In a recent edition of Scottish Licensed Trade News  veteran of the trade Jimmy Marr accused Dundee licensing board of “killing clubs” by the policies it introduced last year. Until fairly recently in Dundee, pubs closed at midnight, clubs at 0230. The policy change saw pubs able to open until 0100 on Fridays and Saturdays, with clubs enjoying a terminal hour of 0300. The problem has arisen because of the board’s new policy relating to “hybrid premises”. These are premises which provide “substantial entertainment”. If they pass that test, they can open until 0200. Furthermore the local casino is licensed until 0600. The impact on the club trade is devastating.

Marr cites the example of Fat Sam’s, one of the city’s best known nightclubs. With a capacity of 2000, it used to open seven nights a week: it now opens for four hours. Marr’s own club, Deja Vu, opens only two nights a week. He predicts that in a short time there will be no nightclubs left in Dundee. If that is what the city fathers wish, then so be it; however, their reported response suggests that once again it is an example of politicians failing to learn the lessons of history. I have been witness to this daft experimentation a number of times over the years, most notably in West Lothian and Dunfermline. Nightclubs have their name for a reason. Their design and décor render them unsuitable for normal daytime use. Even the most sophisticated of clubs looks out of place when the sun is shining outside. To cater for the fickle youth market, they require regular updating and refurbishment to keep them looking different. That is an expensive business, and is difficult to do without the additional revenue from door charges. Experience has shown that customers simply will not pay an admission charge if all that is on offer is an additional one hour of trading beyond other licensed premises. If the current status quo remains in Dundee, it is likely that Marr’s gloomy predictions will indeed come to pass.

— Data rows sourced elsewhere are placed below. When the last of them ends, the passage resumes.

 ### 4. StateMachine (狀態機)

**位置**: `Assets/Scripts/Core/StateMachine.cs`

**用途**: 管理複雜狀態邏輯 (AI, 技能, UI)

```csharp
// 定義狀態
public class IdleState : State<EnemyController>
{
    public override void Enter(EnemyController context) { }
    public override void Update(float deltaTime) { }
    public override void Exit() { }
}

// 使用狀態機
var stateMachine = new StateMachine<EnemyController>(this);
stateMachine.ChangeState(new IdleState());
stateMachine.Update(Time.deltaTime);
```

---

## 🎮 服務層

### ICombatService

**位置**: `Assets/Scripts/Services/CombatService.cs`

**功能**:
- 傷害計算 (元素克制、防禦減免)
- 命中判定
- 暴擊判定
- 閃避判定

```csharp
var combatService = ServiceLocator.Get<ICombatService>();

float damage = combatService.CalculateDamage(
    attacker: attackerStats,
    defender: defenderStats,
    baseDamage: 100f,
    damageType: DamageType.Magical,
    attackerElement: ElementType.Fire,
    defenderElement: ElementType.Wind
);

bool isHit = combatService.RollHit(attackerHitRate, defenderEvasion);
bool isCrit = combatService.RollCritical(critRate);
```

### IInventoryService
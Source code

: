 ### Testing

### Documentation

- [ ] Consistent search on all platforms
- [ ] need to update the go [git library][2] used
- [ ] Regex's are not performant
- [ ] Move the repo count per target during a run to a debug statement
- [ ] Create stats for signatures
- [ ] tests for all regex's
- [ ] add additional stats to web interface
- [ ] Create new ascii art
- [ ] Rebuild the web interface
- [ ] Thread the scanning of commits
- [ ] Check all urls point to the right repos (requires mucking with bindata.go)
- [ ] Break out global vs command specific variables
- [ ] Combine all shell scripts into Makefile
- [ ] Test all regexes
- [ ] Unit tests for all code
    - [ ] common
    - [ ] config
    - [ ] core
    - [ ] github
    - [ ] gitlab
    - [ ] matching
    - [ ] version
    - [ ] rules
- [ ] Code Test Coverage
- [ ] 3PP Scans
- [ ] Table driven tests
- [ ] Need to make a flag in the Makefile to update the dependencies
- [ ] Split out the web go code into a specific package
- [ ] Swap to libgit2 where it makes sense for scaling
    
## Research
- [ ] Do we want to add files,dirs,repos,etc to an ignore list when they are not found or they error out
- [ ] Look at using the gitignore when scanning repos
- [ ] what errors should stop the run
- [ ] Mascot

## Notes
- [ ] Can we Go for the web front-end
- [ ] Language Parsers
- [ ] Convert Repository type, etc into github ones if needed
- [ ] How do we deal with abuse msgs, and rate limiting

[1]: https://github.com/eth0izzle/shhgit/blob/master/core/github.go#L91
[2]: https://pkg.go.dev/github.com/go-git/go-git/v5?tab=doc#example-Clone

It would be interesting to know the reason for the board’s change of policy. Did the board members understand the implications for the nightclub trade? Or were they simply ignorant of the inevitable consequences of their actions? In the SLTN, board convenor David Bowes, astonishingly, expressed sympathy. He is quoted as saying, “I feel for what Mr Marr is saying. It is unfortunate but we can’t take commercial issues into consideration when we are considering licence applications. We’re just not allowed to.” (My emphasis). Indeed, Mr Bowes, but it is your own policy which you are implementing, not anyone else’s. If you are so unhappy with it that you feel you have to apologise to one of your city’s most experienced and respected operators, then do something about it. Review that policy. If you won’t, then look Mr Marr in the eye and tell him why you won’t, but please, please don’t try to blame someone else.